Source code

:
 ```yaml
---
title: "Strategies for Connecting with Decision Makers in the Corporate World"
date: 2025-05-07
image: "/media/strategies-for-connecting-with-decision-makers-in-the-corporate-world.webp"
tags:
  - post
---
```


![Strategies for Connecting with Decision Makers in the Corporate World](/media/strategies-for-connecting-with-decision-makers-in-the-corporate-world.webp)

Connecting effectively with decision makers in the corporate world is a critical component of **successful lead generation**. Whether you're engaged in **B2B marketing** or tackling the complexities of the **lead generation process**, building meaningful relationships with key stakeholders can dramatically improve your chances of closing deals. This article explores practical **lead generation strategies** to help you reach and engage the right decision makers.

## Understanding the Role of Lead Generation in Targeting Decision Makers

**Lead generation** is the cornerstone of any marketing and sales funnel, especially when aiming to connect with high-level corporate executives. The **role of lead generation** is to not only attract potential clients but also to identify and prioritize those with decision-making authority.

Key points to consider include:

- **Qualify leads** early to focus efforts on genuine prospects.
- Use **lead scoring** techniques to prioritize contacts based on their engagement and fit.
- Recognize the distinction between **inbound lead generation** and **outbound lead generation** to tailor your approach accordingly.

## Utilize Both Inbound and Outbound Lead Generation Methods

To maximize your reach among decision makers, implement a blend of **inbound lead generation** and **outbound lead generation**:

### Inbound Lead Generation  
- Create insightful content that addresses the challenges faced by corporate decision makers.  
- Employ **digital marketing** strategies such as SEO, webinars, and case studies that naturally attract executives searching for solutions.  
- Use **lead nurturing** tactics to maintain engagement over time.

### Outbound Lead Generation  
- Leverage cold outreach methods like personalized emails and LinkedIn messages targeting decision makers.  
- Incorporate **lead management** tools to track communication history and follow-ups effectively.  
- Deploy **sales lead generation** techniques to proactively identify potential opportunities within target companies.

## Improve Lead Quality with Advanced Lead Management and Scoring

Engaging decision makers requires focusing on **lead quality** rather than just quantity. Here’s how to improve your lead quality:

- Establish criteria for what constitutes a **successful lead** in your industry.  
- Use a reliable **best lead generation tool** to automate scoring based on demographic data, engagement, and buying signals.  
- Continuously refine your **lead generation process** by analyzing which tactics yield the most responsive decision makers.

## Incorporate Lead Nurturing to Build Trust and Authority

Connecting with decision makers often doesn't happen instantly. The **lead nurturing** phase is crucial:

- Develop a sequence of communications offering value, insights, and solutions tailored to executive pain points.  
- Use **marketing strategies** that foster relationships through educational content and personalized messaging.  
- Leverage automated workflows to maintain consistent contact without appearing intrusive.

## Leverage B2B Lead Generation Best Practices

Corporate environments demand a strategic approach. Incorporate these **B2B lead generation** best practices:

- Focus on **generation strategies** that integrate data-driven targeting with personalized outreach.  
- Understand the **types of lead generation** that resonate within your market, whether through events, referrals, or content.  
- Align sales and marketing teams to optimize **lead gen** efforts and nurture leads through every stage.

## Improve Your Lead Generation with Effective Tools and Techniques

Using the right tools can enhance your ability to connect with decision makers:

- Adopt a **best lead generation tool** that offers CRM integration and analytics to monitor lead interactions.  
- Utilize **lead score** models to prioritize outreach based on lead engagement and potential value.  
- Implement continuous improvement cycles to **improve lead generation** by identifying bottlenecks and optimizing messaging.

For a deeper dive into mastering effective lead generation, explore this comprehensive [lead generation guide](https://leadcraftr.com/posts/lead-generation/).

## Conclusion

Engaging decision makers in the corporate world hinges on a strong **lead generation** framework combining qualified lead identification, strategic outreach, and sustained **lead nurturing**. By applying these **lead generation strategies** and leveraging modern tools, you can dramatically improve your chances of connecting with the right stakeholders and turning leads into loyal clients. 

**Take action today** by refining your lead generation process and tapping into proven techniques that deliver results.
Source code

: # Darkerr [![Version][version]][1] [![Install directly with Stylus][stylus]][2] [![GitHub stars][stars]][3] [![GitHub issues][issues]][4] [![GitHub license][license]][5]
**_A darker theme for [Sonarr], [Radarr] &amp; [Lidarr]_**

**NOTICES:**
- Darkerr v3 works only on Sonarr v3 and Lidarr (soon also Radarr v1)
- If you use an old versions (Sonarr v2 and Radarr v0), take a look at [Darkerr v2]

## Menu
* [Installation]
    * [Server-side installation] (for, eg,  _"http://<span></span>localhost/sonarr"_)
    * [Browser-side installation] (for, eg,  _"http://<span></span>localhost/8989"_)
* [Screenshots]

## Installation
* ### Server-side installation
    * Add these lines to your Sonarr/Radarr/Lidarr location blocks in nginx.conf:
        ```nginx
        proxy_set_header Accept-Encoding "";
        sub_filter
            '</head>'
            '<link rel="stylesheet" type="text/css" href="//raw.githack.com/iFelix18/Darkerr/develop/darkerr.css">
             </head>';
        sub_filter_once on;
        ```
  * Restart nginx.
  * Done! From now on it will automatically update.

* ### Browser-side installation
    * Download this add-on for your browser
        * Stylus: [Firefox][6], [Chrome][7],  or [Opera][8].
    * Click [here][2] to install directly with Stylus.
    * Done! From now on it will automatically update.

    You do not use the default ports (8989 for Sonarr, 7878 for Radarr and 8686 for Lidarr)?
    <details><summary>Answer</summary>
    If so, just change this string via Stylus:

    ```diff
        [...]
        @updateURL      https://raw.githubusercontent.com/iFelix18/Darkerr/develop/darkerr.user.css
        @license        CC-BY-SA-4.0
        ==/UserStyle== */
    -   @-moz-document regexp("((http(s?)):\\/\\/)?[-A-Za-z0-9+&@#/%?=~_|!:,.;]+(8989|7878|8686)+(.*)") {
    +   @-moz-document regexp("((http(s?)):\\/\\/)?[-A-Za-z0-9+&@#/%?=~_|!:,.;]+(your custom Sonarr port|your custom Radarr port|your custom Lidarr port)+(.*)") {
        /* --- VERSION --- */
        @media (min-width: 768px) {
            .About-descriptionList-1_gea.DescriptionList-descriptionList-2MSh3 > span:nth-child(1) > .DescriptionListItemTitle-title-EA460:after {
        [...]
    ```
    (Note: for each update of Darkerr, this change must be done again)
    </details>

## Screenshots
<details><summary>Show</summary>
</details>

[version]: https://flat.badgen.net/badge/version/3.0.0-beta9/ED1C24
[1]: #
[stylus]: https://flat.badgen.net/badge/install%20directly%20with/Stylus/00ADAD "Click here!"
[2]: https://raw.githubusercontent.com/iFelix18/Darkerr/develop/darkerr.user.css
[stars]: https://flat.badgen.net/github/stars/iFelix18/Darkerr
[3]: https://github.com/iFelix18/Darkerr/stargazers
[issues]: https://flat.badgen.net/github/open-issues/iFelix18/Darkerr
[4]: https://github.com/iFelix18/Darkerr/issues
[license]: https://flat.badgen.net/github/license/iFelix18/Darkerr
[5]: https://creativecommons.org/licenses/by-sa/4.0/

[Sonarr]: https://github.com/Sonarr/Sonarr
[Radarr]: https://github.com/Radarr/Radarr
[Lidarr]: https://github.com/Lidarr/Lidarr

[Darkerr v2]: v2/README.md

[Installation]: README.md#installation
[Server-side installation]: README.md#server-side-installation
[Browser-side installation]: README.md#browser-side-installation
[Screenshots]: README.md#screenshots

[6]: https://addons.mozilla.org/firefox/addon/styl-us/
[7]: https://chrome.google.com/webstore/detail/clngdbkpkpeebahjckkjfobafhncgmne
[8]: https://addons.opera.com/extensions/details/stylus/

+ + + +

■ **WHAT YOU HAVE TO DO**:
Would you output the whole listing exactly as written?

■ **RESPONSE AREA**:
Source code

:
 ```yaml
---
title: "Strategies for Connecting with Decision Makers in the Corporate World"
date: 2025-05-07
image: "/media/strategies-for-connecting-with-decision-makers-in-the-corporate-world.webp"
tags:
  - post
---
```


![Strategies for Connecting with Decision Makers in the Corporate World](/media/strategies-for-connecting-with-decision-makers-in-the-corporate-world.webp)

Connecting effectively with decision makers in the corporate world is a critical component of **successful lead generation**. Whether you're engaged in **B2B marketing** or tackling the complexities of the **lead generation process**, building meaningful relationships with key stakeholders can dramatically improve your chances of closing deals. This article explores practical **lead generation strategies** to help you reach and engage the right decision makers.

## Understanding the Role of Lead Generation in Targeting Decision Makers

**Lead generation** is the cornerstone of any marketing and sales funnel, especially when aiming to connect with high-level corporate executives. The **role of lead generation** is to not only attract potential clients but also to identify and prioritize those with decision-making authority.

Key points to consider include:

- **Qualify leads** early to focus efforts on genuine prospects.
- Use **lead scoring** techniques to prioritize contacts based on their engagement and fit.
- Recognize the distinction between **inbound lead generation** and **outbound lead generation** to tailor your approach accordingly.

## Utilize Both Inbound and Outbound Lead Generation Methods

To maximize your reach among decision makers, implement a blend of **inbound lead generation** and **outbound lead generation**:

### Inbound Lead Generation  
- Create insightful content that addresses the challenges faced by corporate decision makers.  
- Employ **digital marketing** strategies such as SEO, webinars, and case studies that naturally attract executives searching for solutions.  
- Use **lead nurturing** tactics to maintain engagement over time.

### Outbound Lead Generation  
- Leverage cold outreach methods like personalized emails and LinkedIn messages targeting decision makers.  
- Incorporate **lead management** tools to track communication history and follow-ups effectively.  
- Deploy **sales lead generation** techniques to proactively identify potential opportunities within target companies.

## Improve Lead Quality with Advanced Lead Management and Scoring

Engaging decision makers requires focusing on **lead quality** rather than just quantity. Here’s how to improve your lead quality:

- Establish criteria for what constitutes a **successful lead** in your industry.  
- Use a reliable **best lead generation tool** to automate scoring based on demographic data, engagement, and buying signals.  
- Continuously refine your **lead generation process** by analyzing which tactics yield the most responsive decision makers.

## Incorporate Lead Nurturing to Build Trust and Authority

Connecting with decision makers often doesn't happen instantly. The **lead nurturing** phase is crucial:

- Develop a sequence of communications offering value, insights, and solutions tailored to executive pain points.  
- Use **marketing strategies** that foster relationships through educational content and personalized messaging.  
- Leverage automated workflows to maintain consistent contact without appearing intrusive.

## Leverage B2B Lead Generation Best Practices

Corporate environments demand a strategic approach. Incorporate these **B2B lead generation** best practices:

- Focus on **generation strategies** that integrate data-driven targeting with personalized outreach.  
- Understand the **types of lead generation** that resonate within your market, whether through events, referrals, or content.  
- Align sales and marketing teams to optimize **lead gen** efforts and nurture leads through every stage.

## Improve Your Lead Generation with Effective Tools and Techniques

Using the right tools can enhance your ability to connect with decision makers:

- Adopt a **best lead generation tool** that offers CRM integration and analytics to monitor lead interactions.  
- Utilize **lead score** models to prioritize outreach based on lead engagement and potential value.  
- Implement continuous improvement cycles to **improve lead generation** by identifying bottlenecks and optimizing messaging.

For a deeper dive into mastering effective lead generation, explore this comprehensive [lead generation guide](https://leadcraftr.com/posts/lead-generation/).

## Conclusion

Engaging decision makers in the corporate world hinges on a strong **lead generation** framework combining qualified lead identification, strategic outreach, and sustained **lead nurturing**. By applying these **lead generation strategies** and leveraging modern tools, you can dramatically improve your chances of connecting with the right stakeholders and turning leads into loyal clients. 

**Take action today** by refining your lead generation process and tapping into proven techniques that deliver results.
Source code

: # Darkerr [![Version][version]][1] [![Install directly with Stylus][stylus]][2] [![GitHub stars][stars]][3] [![GitHub issues][issues]][4] [![GitHub license][license]][5]
**_A darker theme for [Sonarr], [Radarr] &amp; [Lidarr]_**

**NOTICES:**
- Darkerr v3 works only on Sonarr v3 and Lidarr (soon also Radarr v1)
- If you use an old versions (Sonarr v2 and Radarr v0), take a look at [Darkerr v2]

## Menu
* [Installation]
    * [Server-side installation] (for, eg,  _"http://<span></span>localhost/sonarr"_)
    * [Browser-side installation] (for, eg,  _"http://<span></span>localhost/8989"_)
* [Screenshots]

## Installation
* ### Server-side installation
    * Add these lines to your Sonarr/Radarr/Lidarr location blocks in nginx.conf:
        ```nginx
        proxy_set_header Accept-Encoding "";
        sub_filter
            '</head>'
            '<link rel="stylesheet" type="text/css" href="//raw.githack.com/iFelix18/Darkerr/develop/darkerr.css">
             </head>';
        sub_filter_once on;
        ```
  * Restart nginx.
  * Done! From now on it will automatically update.

* ### Browser-side installation
    * Download this add-on for your browser
        * Stylus: [Firefox][6], [Chrome][7],  or [Opera][8].
    * Click [here][2] to install directly with Stylus.
    * Done! From now on it will automatically update.

    You do not use the default ports (8989 for Sonarr, 7878 for Radarr and 8686 for Lidarr)?
    <details><summary>Answer</summary>
    If so, just change this string via Stylus:

    ```diff
        [...]
        @updateURL      https://raw.githubusercontent.com/iFelix18/Darkerr/develop/darkerr.user.css
        @license        CC-BY-SA-4.0
        ==/UserStyle== */
    -   @-moz-document regexp("((http(s?)):\\/\\/)?[-A-Za-z0-9+&@#/%?=~_|!:,.;]+(8989|7878|8686)+(.*)") {
    +   @-moz-document regexp("((http(s?)):\\/\\/)?[-A-Za-z0-9+&@#/%?=~_|!:,.;]+(your custom Sonarr port|your custom Radarr port|your custom Lidarr port)+(.*)") {
        /* --- VERSION --- */
        @media (min-width: 768px) {
            .About-descriptionList-1_gea.DescriptionList-descriptionList-2MSh3 > span:nth-child(1) > .DescriptionListItemTitle-title-EA460:after {
        [...]
    ```
    (Note: for each update of Darkerr, this change must be done again)
    </details>

## Screenshots
<details><summary>Show</summary>
</details>

[version]: https://flat.badgen.net/badge/version/3.0.0-beta9/ED1C24
[1]: #
[stylus]: https://flat.badgen.net/badge/install%20directly%20with/Stylus/00ADAD "Click here!"
[2]: https://raw.githubusercontent.com/iFelix18/Darkerr/develop/darkerr.user.css
[stars]: https://flat.badgen.net/github/stars/iFelix18/Darkerr
[3]: https://github.com/iFelix18/Darkerr/stargazers
[issues]: https://flat.badgen.net/github/open-issues/iFelix18/Darkerr
[4]: https://github.com/iFelix18/Darkerr/issues
[license]: https://flat.badgen.net/github/license/iFelix18/Darkerr
[5]: https://creativecommons.org/licenses/by-sa/4.0/

[Sonarr]: https://github.com/Sonarr/Sonarr
[Radarr]: https://github.com/Radarr/Radarr
[Lidarr]: https://github.com/Lidarr/Lidarr

[Darkerr v2]: v2/README.md

[Installation]: README.md#installation
[Server-side installation]: README.md#server-side-installation
[Browser-side installation]: README.md#browser-side-installation
[Screenshots]: README.md#screenshots

[6]: https://addons.mozilla.org/firefox/addon/styl-us/
[7]: https://chrome.google.com/webstore/detail/clngdbkpkpeebahjckkjfobafhncgmne
[8]: https://addons.opera.com/extensions/details/stylus/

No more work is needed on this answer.